Una menomazione agli occhi implica
non vedere e non vedersi. Curare la cecità è dare la possibilità di vedere
l’altro e aprire una via di conoscenza su se stessi. Gv 9,3.
2.
In che cosa consiste la cura che Gesù presta a questo uomo? Cura non
richiesta. E’ Gesù che prende l’iniziativa. Il dono è gratuità. Non si può
chiedere ciò che non si conosce. Il dono che Gesù dà è qualcosa della vista
fisica. Dio non dà il figlio perché gli uomini lo chiedono. Fango posto negli
occhi: Gesù accentua la condizione di cecità. La cura avviene di sabato. Gv
5,17: è la luce della ita che viene comunicata. C’è il lavoro che non smette
mai: è il lavoro di comunicazione della vita. Per guarire bisogna fidarsi di
una parola. E’ la parola che lo mette in cammino. La cura cui Gesù sottopone il
cieco non produce immediatamente pacificazione: la conflittualità aumenta. Il
sogno non è evitare i conflitti, ma saperli gestire. La terapia conduce il
cieco in una situazione di liberazione. Cfr Gv 8,30-32. Il cieco rimane nella
Parola. C’è un cammino progressivo nella Verità che ha come esito la libertà.

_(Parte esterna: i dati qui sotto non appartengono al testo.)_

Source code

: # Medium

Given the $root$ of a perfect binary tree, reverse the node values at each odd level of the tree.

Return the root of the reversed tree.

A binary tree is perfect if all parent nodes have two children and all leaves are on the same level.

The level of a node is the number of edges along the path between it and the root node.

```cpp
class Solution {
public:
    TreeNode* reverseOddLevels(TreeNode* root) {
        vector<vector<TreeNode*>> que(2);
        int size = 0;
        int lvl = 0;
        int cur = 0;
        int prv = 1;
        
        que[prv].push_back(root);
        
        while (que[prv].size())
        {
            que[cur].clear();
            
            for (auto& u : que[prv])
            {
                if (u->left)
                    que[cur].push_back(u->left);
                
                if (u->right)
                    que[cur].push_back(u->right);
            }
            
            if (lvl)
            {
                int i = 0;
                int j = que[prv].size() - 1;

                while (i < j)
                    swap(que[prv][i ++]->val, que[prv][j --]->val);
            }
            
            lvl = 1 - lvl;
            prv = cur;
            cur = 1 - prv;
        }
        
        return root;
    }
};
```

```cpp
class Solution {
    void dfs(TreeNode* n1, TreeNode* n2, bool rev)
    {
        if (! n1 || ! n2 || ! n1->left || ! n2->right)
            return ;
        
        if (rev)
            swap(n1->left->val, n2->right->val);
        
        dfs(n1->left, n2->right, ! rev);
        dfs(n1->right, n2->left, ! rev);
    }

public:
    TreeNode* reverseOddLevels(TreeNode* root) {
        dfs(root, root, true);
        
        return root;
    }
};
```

Caratteri della libertà: viene liberato da una serie di rapporti alienati, che
non sono liberanti. Gv 9,34: il cieco è diventato un didaskalon. Il racconta
mostra come il cieco diventa maestro per i capi. Riscatto dall’alienazione
della mente. E’ un cieco che rompe l’ideologia sul principio di realtà. Questo
cieco davanti ai capi dei popolo che riduce al silenzio lasciando solo
l’argomento violento. Non riescono a ribattere alle argomentazioni del cieco.

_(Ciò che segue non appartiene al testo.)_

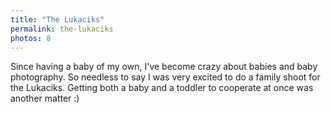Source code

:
 ```yaml
---
title: "The Lukaciks"
permalink: the-lukaciks
photos: 8
---
```

Since having a baby of my own, I've become crazy about babies and baby photography. So needless to say I was very excited to do a family shoot for the Lukaciks. Getting both a baby and a toddler to cooperate at once was another matter :)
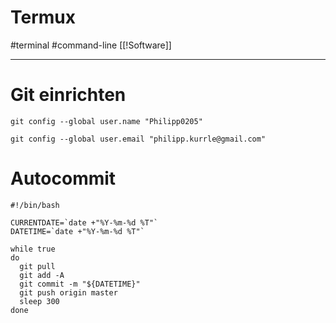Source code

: # Termux
#terminal #command-line 
[[!Software]]

---

# Git einrichten
`git config --global user.name "Philipp0205"`

`git config --global user.email "philipp.kurrle@gmail.com"`

# Autocommit

```
#!/bin/bash

CURRENTDATE=`date +"%Y-%m-%d %T"`
DATETIME=`date +"%Y-%m-%d %T"`

while true 
do 
  git pull 
  git add -A 
  git commit -m "${DATETIME}"
  git push origin master
  sleep 300
done
```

Realtà rispetto alle gabbie dell’ideologia: adesso ci vedo, è questo che io so.
Liberazione dai recinti e la percezione della vita come cammino. GV 10,16: ho
anche altre pecore che non sono di questo recinto. Chi ha recuperato la vista
non rimane dentro l’ovile. Ci sono pecore che sono dentro un recinto e quelle
che sono fuori. Recinto: area sacra. Pastore che entra nel recinto e porta
fuori le pecore: parabola del cieco. La terapia ha come esito che alla fine non
entriamo dentro ad un recinto. Si parla di un gregge fuori dall’ovile dove
centro di unità è il pastore. Il v. 16: non parla di ovili e la vulgata. Nella
visone giovannea non ci sono più recinti. La terapia ha il suo esito quando le
pecore che sono dentro un recinto escono e si mettono ad ascoltare un pastore.
Il centro di unità non sono dei recinti, ma il pastore.